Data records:

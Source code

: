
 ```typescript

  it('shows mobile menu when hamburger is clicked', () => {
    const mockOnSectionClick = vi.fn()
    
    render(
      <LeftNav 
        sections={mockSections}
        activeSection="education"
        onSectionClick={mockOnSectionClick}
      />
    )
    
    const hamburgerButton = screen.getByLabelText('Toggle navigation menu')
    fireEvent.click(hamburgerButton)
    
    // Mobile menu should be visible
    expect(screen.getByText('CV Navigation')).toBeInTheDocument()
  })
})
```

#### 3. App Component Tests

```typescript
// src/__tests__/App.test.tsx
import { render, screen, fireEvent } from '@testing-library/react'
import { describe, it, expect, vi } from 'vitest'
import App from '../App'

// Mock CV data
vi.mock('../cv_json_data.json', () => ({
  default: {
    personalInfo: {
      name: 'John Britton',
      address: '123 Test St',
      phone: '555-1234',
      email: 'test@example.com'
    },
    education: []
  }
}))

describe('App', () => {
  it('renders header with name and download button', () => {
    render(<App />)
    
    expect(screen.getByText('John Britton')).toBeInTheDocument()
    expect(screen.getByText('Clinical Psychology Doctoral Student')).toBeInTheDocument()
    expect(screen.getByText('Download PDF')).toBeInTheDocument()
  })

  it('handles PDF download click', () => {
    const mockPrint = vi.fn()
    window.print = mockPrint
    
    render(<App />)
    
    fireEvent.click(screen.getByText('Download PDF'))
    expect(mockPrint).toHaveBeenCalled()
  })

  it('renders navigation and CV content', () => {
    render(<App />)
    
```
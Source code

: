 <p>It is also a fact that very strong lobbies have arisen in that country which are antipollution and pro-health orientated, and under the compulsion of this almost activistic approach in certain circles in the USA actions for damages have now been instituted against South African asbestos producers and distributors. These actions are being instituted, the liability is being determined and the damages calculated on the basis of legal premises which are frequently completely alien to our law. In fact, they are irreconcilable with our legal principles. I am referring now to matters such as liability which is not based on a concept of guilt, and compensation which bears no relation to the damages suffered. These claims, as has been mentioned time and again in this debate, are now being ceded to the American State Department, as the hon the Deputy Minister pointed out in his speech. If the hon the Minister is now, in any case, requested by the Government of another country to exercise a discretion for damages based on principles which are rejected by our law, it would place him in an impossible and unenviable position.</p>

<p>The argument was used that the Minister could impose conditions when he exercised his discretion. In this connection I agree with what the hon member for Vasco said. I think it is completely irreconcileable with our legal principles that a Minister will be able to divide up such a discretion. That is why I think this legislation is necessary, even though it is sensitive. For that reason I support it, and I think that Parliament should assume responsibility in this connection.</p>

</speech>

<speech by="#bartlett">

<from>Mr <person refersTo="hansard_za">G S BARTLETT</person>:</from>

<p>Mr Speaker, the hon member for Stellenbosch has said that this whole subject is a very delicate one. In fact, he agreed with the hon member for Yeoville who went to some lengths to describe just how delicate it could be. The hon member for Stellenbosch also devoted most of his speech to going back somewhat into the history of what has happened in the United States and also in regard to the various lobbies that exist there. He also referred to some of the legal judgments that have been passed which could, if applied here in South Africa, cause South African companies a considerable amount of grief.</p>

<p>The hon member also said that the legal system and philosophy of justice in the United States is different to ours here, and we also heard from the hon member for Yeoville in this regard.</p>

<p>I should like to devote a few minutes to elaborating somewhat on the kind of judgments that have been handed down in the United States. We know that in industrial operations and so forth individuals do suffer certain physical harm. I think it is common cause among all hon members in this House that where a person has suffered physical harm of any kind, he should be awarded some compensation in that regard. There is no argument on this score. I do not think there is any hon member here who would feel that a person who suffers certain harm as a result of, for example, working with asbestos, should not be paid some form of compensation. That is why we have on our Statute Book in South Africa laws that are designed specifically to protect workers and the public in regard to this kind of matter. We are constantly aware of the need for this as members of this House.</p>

WHAT THE EXERCISE ASKS:
Copy every line above that includes the string "expect".

RESULT BELOW:
    expect(screen.getByText('CV Navigation')).toBeInTheDocument()
import { describe, it, expect, vi } from 'vitest'
    expect(screen.getByText('John Britton')).toBeInTheDocument()
    expect(screen.getByText('Clinical Psychology Doctoral Student')).toBeInTheDocument()
    expect(screen.getByText('Download PDF')).toBeInTheDocument()
    expect(mockPrint).toHaveBeenCalled()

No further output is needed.